■ Description of the task
Reproduce, exactly and in full, only the lines below from the one containing "Как открыть командную" through the one containing "настройка ExecutionPolicy (только".

[Collected data]
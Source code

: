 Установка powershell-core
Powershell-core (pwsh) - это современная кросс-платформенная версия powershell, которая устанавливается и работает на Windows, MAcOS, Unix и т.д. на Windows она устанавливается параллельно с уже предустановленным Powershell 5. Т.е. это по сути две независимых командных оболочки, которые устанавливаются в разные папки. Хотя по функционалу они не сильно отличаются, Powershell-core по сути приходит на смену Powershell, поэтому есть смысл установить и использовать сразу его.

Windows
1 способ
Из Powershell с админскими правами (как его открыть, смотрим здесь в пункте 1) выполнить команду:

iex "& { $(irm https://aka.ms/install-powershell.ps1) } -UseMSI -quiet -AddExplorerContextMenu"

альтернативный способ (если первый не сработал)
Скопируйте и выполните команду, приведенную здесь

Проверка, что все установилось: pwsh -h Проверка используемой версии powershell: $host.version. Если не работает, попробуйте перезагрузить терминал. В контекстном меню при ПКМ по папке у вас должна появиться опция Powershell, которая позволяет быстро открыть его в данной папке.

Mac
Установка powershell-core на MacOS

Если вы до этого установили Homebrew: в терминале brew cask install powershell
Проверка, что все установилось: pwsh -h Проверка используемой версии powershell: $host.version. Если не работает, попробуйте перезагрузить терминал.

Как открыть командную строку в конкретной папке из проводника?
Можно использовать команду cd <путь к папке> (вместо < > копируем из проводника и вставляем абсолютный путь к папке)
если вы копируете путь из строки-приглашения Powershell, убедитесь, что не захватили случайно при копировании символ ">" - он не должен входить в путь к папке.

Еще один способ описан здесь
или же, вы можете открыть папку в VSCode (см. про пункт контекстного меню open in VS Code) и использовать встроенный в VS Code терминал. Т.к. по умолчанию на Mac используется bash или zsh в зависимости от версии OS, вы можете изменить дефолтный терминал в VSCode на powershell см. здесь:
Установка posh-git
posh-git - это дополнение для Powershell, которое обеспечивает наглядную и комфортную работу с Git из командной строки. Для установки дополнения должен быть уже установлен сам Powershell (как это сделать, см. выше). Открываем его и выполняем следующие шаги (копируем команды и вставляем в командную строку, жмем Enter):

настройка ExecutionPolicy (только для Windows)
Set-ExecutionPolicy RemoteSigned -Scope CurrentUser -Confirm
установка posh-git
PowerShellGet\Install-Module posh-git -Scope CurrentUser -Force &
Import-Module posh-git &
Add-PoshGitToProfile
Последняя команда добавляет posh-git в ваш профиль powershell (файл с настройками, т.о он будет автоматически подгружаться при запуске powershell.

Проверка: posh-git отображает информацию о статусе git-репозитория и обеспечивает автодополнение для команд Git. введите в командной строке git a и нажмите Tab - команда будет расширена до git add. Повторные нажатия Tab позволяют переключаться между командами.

■ Result
Как открыть командную строку в конкретной папке из проводника?
Можно использовать команду cd <путь к папке> (вместо < > копируем из проводника и вставляем абсолютный путь к папке)
если вы копируете путь из строки-приглашения Powershell, убедитесь, что не захватили случайно при копировании символ ">" - он не должен входить в путь к папке.

Еще один способ описан здесь
или же, вы можете открыть папку в VSCode (см. про пункт контекстного меню open in VS Code) и использовать встроенный в VS Code терминал. Т.к. по умолчанию на Mac используется bash или zsh в зависимости от версии OS, вы можете изменить дефолтный терминал в VSCode на powershell см. здесь:
Установка posh-git
posh-git - это дополнение для Powershell, которое обеспечивает наглядную и комфортную работу с Git из командной строки. Для установки дополнения должен быть уже установлен сам Powershell (как это сделать, см. выше). Открываем его и выполняем следующие шаги (копируем команды и вставляем в командную строку, жмем Enter):

настройка ExecutionPolicy (только для Windows)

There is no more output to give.